The history of the St. George temple is the story of ‘common, everyday people who ... [gave] their all to the kingdom of God’

During the recent renovation of the historic St. George Utah Temple, construction crews discovered a time capsule in a small gap of one of the columns, placed by some of the original workers in 1876 — the year before the dedication in 1877.

Among items in the capsule was a poem written by Joseph Longking Townsend.

While some might not recognize Townsend’s name, they most likely are familiar with his work. In the current hymnbook, “The Day Dawn Is Breaking,” “Choose the Right,” “Hope of Israel” and “The Iron Rod” are among the compositions credited to him. 

In summer 1876, 27-year-old Townsend left his store and pregnant wife in Payson, Utah, to offer his time and effort to the temple construction.

The poem he left encapsulated in St. George reads: 

“Whatever be my failings and desires
“To Thee O Lord my heart be firm and true
“Thy law my law. Whatever God requires
“This be my hope His loving will to do.
“And whatsoever I love with act or breath
“If I should love Thee less than how I can
“Remember me O Lord in life or death
“As one that ever loves his fellow man.”

J L Townsend
July 14 1876
St Geo Temple

Emily Utt, the Church’s historic sites curator, noted that Townsend placed his poem in the column on July 14, 1876 — just a day after his first child was born.

Townsend’s poem — as well as his sacrifice to leave his business and his family — are representative of the faith and consecration demonstrated by thousands of Latter-day Saints who built and served in this house of the Lord in the desert.

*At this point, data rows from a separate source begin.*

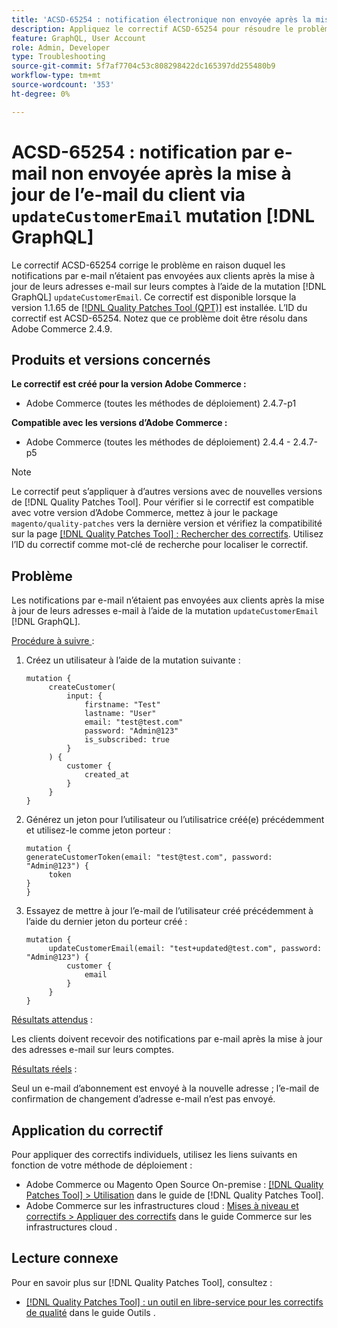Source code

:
```yaml
---
title: 'ACSD-65254 : notification électronique non envoyée après la mise à jour de l’e-mail du client via updateCustomerEmail [!DNL GraphQL] mutation'
description: Appliquez le correctif ACSD-65254 pour résoudre le problème d’Adobe Commerce en raison duquel les notifications par e-mail n’étaient pas envoyées aux clients après la mise à jour réussie de leurs adresses e-mail sur leurs comptes à l’aide de la mutation updateCustomerEmail [!DNL GraphQL] Mutation.
feature: GraphQL, User Account
role: Admin, Developer
type: Troubleshooting
source-git-commit: 5f7af7704c53c808298422dc165397dd255480b9
workflow-type: tm+mt
source-wordcount: '353'
ht-degree: 0%

---
```



# ACSD-65254 : notification par e-mail non envoyée après la mise à jour de l’e-mail du client via `updateCustomerEmail` mutation [!DNL GraphQL]

Le correctif ACSD-65254 corrige le problème en raison duquel les notifications par e-mail n’étaient pas envoyées aux clients après la mise à jour de leurs adresses e-mail sur leurs comptes à l’aide de la mutation [!DNL GraphQL] `updateCustomerEmail`. Ce correctif est disponible lorsque la version 1.1.65 de [[!DNL Quality Patches Tool (QPT)]](/help/tools/quality-patches-tool/quality-patches-tool-to-self-serve-quality-patches.md) est installée. L’ID du correctif est ACSD-65254. Notez que ce problème doit être résolu dans Adobe Commerce 2.4.9.

## Produits et versions concernés

**Le correctif est créé pour la version Adobe Commerce :**

* Adobe Commerce (toutes les méthodes de déploiement) 2.4.7-p1

**Compatible avec les versions d’Adobe Commerce :**

* Adobe Commerce (toutes les méthodes de déploiement) 2.4.4 - 2.4.7-p5

>[!NOTE]
>
>Le correctif peut s’appliquer à d’autres versions avec de nouvelles versions de [!DNL Quality Patches Tool]. Pour vérifier si le correctif est compatible avec votre version d’Adobe Commerce, mettez à jour le package `magento/quality-patches` vers la dernière version et vérifiez la compatibilité sur la page [[!DNL Quality Patches Tool] : Rechercher des correctifs](https://experienceleague.adobe.com/tools/commerce-quality-patches/index.html). Utilisez l’ID du correctif comme mot-clé de recherche pour localiser le correctif.

## Problème

Les notifications par e-mail n’étaient pas envoyées aux clients après la mise à jour de leurs adresses e-mail à l’aide de la mutation `updateCustomerEmail` [!DNL GraphQL].

<u>Procédure à suivre </u> :

1. Créez un utilisateur à l’aide de la mutation suivante :

   ```
   mutation {
   	    createCustomer(
   		    input: {
   			    firstname: "Test"
   			    lastname: "User"
   			    email: "test@test.com"
   			    password: "Admin@123"
   			    is_subscribed: true
   		    }
   	    ) {
   		    customer {
   			    created_at
   		    }
   	    }
   }
   ```

1. Générez un jeton pour l’utilisateur ou l’utilisatrice créé(e) précédemment et utilisez-le comme jeton porteur :

   ```
   mutation {
   generateCustomerToken(email: "test@test.com", password: "Admin@123") {
   	    token
   }
   }
   ```

1. Essayez de mettre à jour l’e-mail de l’utilisateur créé précédemment à l’aide du dernier jeton du porteur créé :

   ```
   mutation {
   	    updateCustomerEmail(email: "test+updated@test.com", password: "Admin@123") {
   		    customer {
   			    email
   		    }
   	    }
   }
   ```

<u>Résultats attendus</u> :

Les clients doivent recevoir des notifications par e-mail après la mise à jour des adresses e-mail sur leurs comptes.

<u>Résultats réels</u> :

Seul un e-mail d’abonnement est envoyé à la nouvelle adresse ; l’e-mail de confirmation de changement d’adresse e-mail n’est pas envoyé.

## Application du correctif

Pour appliquer des correctifs individuels, utilisez les liens suivants en fonction de votre méthode de déploiement :

* Adobe Commerce ou Magento Open Source On-premise : [[!DNL Quality Patches Tool] > Utilisation](/help/tools/quality-patches-tool/usage.md) dans le guide de [!DNL Quality Patches Tool].
* Adobe Commerce sur les infrastructures cloud : [Mises à niveau et correctifs > Appliquer des correctifs](https://experienceleague.adobe.com/docs/commerce-cloud-service/user-guide/develop/upgrade/apply-patches.html) dans le guide Commerce sur les infrastructures cloud .

## Lecture connexe

Pour en savoir plus sur [!DNL Quality Patches Tool], consultez :

* [[!DNL Quality Patches Tool] : un outil en libre-service pour les correctifs de qualité](/help/tools/quality-patches-tool/quality-patches-tool-to-self-serve-quality-patches.md) dans le guide Outils .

On Sunday, Dec. 10, President Jeffrey R. Holland, Acting President of the Quorum of the Twelve Apostles, will rededicate the historic structure — a temple Utt said was “built by the unsung heroes of the Church.”

For Utt, the story of the St. George Utah Temple is really the story of “common, everyday people who have made a choice to give their all to the kingdom of God. They build something that is beautiful and holy, not because it’s fancy, but because it represents the very best of who they are.”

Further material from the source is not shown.